Targeting and audience
Facebook can target very specific audiences. Detailed targeting includes:
- Demographics such as education level, schools, fields of study, as well as job titles and more.
- Interests including Business and industry, Entertainment, Family and relationships, Fitness and wellbeing, Food and drink, Hobbies and activities, Shopping and fashion, Sports and outdoors, Technology.
- Behaviours including Anniversary, Automotive, Charitable donations, Consumer classification, Digital activities, Ex-pats, Financial, Mobile device user, Mobile device user/device use time, Multicultural affinity, Purchase behaviour, Residential profiles, Soccer, Travel.
- More categories including Facebook categories.
Instagram is owned by Facebook, so to advertise on Instagram the campaigns are built through Facebook’s Business Manager. The same practice used in Facebook campaigns also applies to advertising through Instagram.

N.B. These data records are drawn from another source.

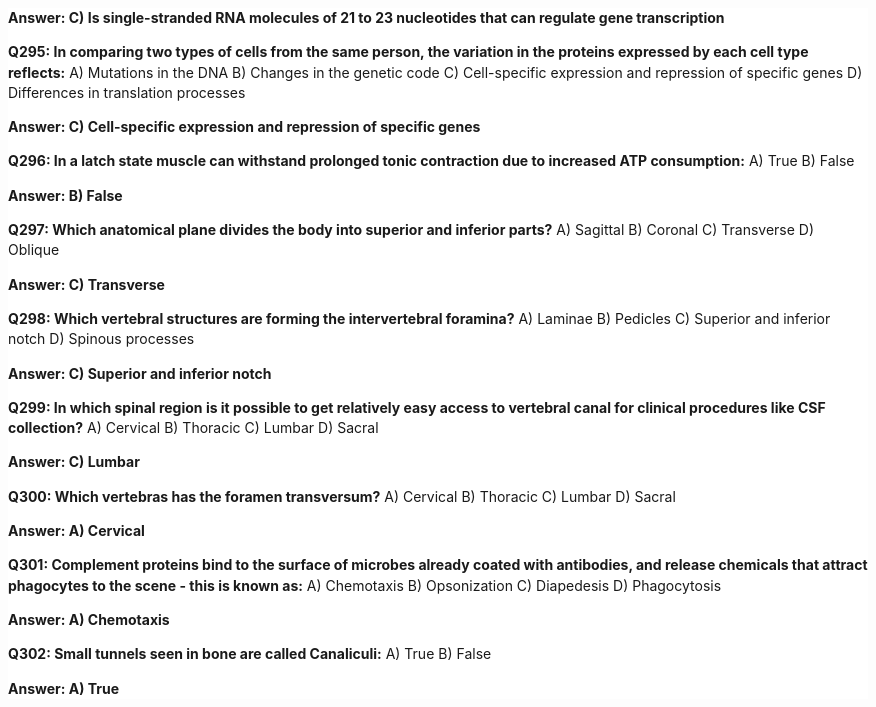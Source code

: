 **Answer: C) Is single-stranded RNA molecules of 21 to 23 nucleotides that can regulate gene transcription**

**Q295: In comparing two types of cells from the same person, the variation in the proteins expressed by each cell type reflects:**
A) Mutations in the DNA
B) Changes in the genetic code
C) Cell-specific expression and repression of specific genes
D) Differences in translation processes

**Answer: C) Cell-specific expression and repression of specific genes**

**Q296: In a latch state muscle can withstand prolonged tonic contraction due to increased ATP consumption:**
A) True
B) False

**Answer: B) False**

**Q297: Which anatomical plane divides the body into superior and inferior parts?**
A) Sagittal
B) Coronal
C) Transverse
D) Oblique

**Answer: C) Transverse**

**Q298: Which vertebral structures are forming the intervertebral foramina?**
A) Laminae
B) Pedicles
C) Superior and inferior notch
D) Spinous processes

**Answer: C) Superior and inferior notch**

**Q299: In which spinal region is it possible to get relatively easy access to vertebral canal for clinical procedures like CSF collection?**
A) Cervical
B) Thoracic
C) Lumbar
D) Sacral

**Answer: C) Lumbar**

**Q300: Which vertebras has the foramen transversum?**
A) Cervical
B) Thoracic
C) Lumbar
D) Sacral

**Answer: A) Cervical**

**Q301: Complement proteins bind to the surface of microbes already coated with antibodies, and release chemicals that attract phagocytes to the scene - this is known as:**
A) Chemotaxis
B) Opsonization
C) Diapedesis
D) Phagocytosis

**Answer: A) Chemotaxis**

**Q302: Small tunnels seen in bone are called Canaliculi:**
A) True
B) False

**Answer: A) True**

Remarketing on Facebook and Instagram
A really great way to ensure that you reach your target audience with advertising on Facebook and Instagram is through building a remarketing list. A remarketing list is built by using all of the URLs that you would expect your target audience to be visiting, so that we can then advertise to those users who visited those URLs afterwards. It is the tactic of serving targeted ads to people who have already visited or taken action on your website.

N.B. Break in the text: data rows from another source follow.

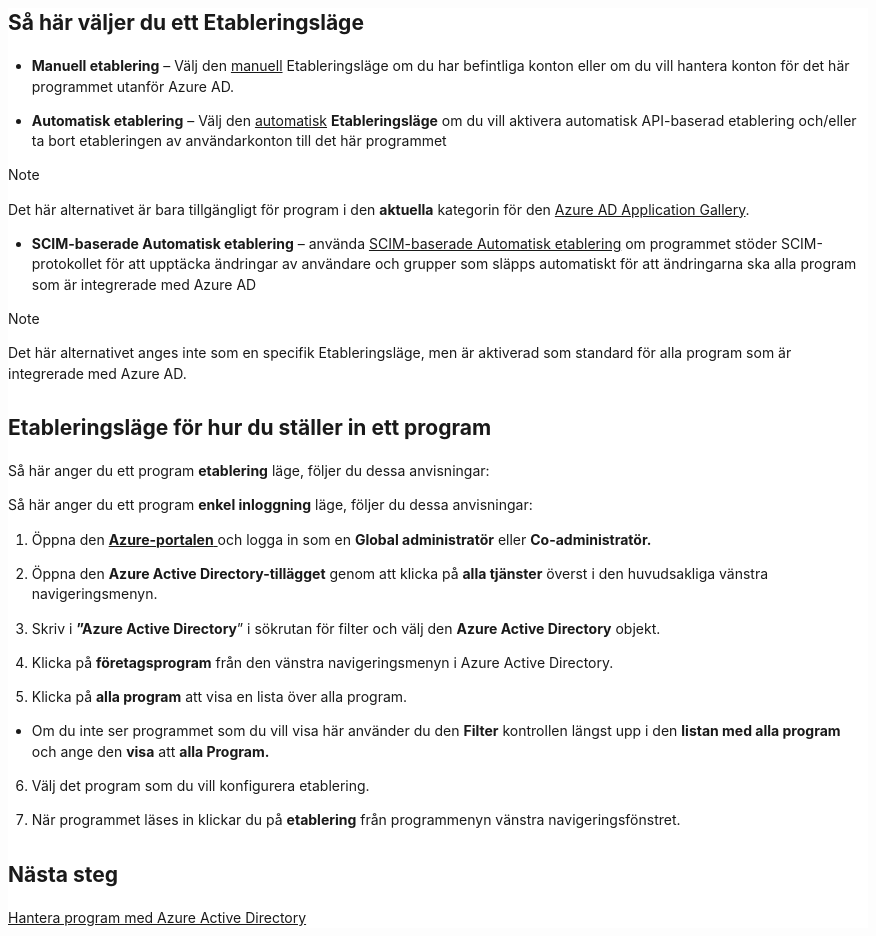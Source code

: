 ## <a name="how-to-choose-a-provisioning-mode"></a>Så här väljer du ett Etableringsläge

-   **Manuell etablering** – Välj den [manuell](https://docs.microsoft.com/azure/active-directory/active-directory-enterprise-apps-manage-provisioning#provisioning-modes) Etableringsläge om du har befintliga konton eller om du vill hantera konton för det här programmet utanför Azure AD.

-   **Automatisk etablering** – Välj den [automatisk](https://docs.microsoft.com/azure/active-directory/active-directory-enterprise-apps-manage-provisioning#configuring-automatic-user-account-provisioning) **Etableringsläge** om du vill aktivera automatisk API-baserad etablering och/eller ta bort etableringen av användarkonton till det här programmet 

   >[!NOTE]
   >Det här alternativet är bara tillgängligt för program i den **aktuella** kategorin för den [Azure AD Application Gallery](https://docs.microsoft.com/azure/active-directory/active-directory-enterprise-apps-whats-new-azure-portal#the-new-and-improved-application-gallery).
   >
   >

-   **SCIM-baserade Automatisk etablering** – använda [SCIM-baserade Automatisk etablering](https://docs.microsoft.com/azure/active-directory/active-directory-scim-provisioning) om programmet stöder SCIM-protokollet för att upptäcka ändringar av användare och grupper som släpps automatiskt för att ändringarna ska alla program som är integrerade med Azure AD 

   >[!NOTE]
   >Det här alternativet anges inte som en specifik Etableringsläge, men är aktiverad som standard för alla program som är integrerade med Azure AD.
   >
   >

## <a name="how-to-set-an-applications-provisioning-mode"></a>Etableringsläge för hur du ställer in ett program

Så här anger du ett program **etablering** läge, följer du dessa anvisningar:

Så här anger du ett program **enkel inloggning** läge, följer du dessa anvisningar:

1.  Öppna den [ **Azure-portalen** ](https://portal.azure.com/) och logga in som en **Global administratör** eller **Co-administratör.**

2.  Öppna den **Azure Active Directory-tillägget** genom att klicka på **alla tjänster** överst i den huvudsakliga vänstra navigeringsmenyn.

3.  Skriv i **”Azure Active Directory**” i sökrutan för filter och välj den **Azure Active Directory** objekt.

4.  Klicka på **företagsprogram** från den vänstra navigeringsmenyn i Azure Active Directory.

5.  Klicka på **alla program** att visa en lista över alla program.

  * Om du inte ser programmet som du vill visa här använder du den **Filter** kontrollen längst upp i den **listan med alla program** och ange den **visa** att **alla Program.**

6.  Välj det program som du vill konfigurera etablering.

7.  När programmet läses in klickar du på **etablering** från programmenyn vänstra navigeringsfönstret.

## <a name="next-steps"></a>Nästa steg
[Hantera program med Azure Active Directory](manage-apps/what-is-application-management.md)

Although not as detailed in its targeting options as Facebook, Twitter also offers targeting beyond just demographic or location.

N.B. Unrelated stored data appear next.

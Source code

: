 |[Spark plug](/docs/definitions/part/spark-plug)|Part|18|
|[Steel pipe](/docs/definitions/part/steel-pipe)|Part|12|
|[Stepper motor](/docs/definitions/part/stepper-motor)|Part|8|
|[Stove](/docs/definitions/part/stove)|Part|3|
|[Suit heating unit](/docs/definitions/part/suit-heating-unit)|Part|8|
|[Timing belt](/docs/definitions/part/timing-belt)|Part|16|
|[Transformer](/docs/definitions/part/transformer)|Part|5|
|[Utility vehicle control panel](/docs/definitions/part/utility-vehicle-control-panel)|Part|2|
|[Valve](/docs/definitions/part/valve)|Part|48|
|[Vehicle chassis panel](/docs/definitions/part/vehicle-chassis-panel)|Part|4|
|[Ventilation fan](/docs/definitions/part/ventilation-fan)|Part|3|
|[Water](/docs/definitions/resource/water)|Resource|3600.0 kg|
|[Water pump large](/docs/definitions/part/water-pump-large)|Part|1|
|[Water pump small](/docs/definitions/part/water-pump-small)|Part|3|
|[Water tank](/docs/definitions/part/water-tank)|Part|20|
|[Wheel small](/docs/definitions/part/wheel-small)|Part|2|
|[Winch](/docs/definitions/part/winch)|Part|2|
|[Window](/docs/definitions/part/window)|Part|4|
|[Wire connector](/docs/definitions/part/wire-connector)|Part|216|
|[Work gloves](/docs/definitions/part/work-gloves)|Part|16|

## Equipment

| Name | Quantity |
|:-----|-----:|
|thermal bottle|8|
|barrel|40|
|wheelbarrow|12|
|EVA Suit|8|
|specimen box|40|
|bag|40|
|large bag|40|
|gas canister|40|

You can target other people’s followers – for example, if you had a message about public health or dentistry, you could target your advertising to those who follow the NHS’s Twitter account, @NHS. You can also target by keywords. This identifies your audience based on what terms they use in their tweets. You can set this list to: phrase, broad or exact, depending on preference but phrase is advised. As Twitter has a smaller audience cohort it is always worth researching if your audience can be reached through Twitter.
Campaigns around news and research stories, as well as postgraduate-focused campaigns, perform well on Twitter.
Whilst more expensive, targeting on LinkedIn is can be more detailed than other channels, as it is based on the user’s profile. You can target:
- location
- company name
- company industry
- company size
- job title
- job function
- job seniority
- member schools
- fields of study
- degrees
- member skills
- member groups
- member gender
- member interests
- member age (grouped 18-24, 25-34, 35-54, 55+)
- years of experience
- company followers
- company connections (targeting the first-degree connections of the employees at the company you select).
LinkedIn is a great channel for reaching organisations and prominent figures, so if research has been conducted in partnership with an organisation, for example, paid for can promote that to people who work for that business/industry.